The big rage in dental advertising right now is products to make your teeth whiter. Whiter teeth do what? I don’t understand why the money I spend on toothpaste is being ploughed into research and advertising for these products. Just give me a toothpaste that keeps crowns and bridges from falling off, stops night tooth grinding, and lets me eat ice cream without worrying about the calories. Is that too much to ask for?
I visited the dentist recently. One of my teeth decided to evict the crown that protected it. The crown, unhappy with that unilateral decision, took some of the tooth with it. Now I have a small stub of a tooth, not much use for anything. I don’t really miss that tooth much. I have lots of other ones to chew with. But my dentist says I can’t run around with a stubby little tooth for very long.

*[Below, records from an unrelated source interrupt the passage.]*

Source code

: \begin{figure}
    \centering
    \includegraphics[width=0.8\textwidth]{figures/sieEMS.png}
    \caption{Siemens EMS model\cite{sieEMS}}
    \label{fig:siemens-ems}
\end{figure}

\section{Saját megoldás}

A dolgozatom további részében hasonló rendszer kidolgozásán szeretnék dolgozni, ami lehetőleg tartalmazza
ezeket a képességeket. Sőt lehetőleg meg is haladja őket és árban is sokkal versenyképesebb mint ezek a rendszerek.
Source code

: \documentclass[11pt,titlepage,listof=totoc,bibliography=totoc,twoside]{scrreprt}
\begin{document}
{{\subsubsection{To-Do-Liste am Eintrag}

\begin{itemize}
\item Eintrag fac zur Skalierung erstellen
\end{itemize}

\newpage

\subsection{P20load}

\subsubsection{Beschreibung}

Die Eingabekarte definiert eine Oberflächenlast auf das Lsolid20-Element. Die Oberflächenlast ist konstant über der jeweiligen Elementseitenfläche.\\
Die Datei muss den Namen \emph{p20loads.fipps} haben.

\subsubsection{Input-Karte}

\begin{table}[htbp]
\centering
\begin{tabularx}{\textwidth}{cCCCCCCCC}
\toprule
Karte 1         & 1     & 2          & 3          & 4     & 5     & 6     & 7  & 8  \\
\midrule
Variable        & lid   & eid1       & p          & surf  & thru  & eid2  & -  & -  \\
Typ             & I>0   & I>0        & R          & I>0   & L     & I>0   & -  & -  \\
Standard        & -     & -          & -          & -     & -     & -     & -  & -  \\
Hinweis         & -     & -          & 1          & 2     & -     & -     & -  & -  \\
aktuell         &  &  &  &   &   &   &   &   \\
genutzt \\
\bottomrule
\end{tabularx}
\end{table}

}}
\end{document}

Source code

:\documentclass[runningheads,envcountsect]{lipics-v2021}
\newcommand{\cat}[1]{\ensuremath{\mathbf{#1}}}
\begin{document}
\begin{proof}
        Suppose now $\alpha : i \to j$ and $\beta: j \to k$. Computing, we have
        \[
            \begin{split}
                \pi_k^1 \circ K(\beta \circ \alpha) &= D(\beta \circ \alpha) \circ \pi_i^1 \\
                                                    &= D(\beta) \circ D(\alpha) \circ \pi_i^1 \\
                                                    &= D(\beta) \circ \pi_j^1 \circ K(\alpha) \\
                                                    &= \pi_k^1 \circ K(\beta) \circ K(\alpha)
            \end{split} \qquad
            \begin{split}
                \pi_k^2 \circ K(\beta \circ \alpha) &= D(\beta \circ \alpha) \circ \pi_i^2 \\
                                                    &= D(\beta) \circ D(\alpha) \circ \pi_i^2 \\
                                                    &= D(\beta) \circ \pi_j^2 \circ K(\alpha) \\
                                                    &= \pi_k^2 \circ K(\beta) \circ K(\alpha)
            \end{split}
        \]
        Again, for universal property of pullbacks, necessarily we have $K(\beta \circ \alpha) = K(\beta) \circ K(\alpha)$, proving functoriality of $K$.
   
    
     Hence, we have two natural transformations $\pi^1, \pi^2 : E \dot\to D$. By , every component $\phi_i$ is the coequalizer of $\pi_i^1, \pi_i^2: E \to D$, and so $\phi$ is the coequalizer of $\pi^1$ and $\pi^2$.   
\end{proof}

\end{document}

We’re discussing the merits of a bridge vs an implant. Like many other decisions in life, there are no simple or clear answers. There are merits to both paths, but it is all complicated by what the dental insurance company is willing to contribute towards the various schemes. At first glance, it would seem not much. I don’t really blame the insurance company. Over the years, we have helped several dentists enjoy nice annual vacations and put fish tanks in the waiting areas.
I’m quite okay with having this renegade tooth pulled out and call it a day. My concern, however, is what if the neighbouring teeth stage a rebellion, or start to lay down on the job? Then what?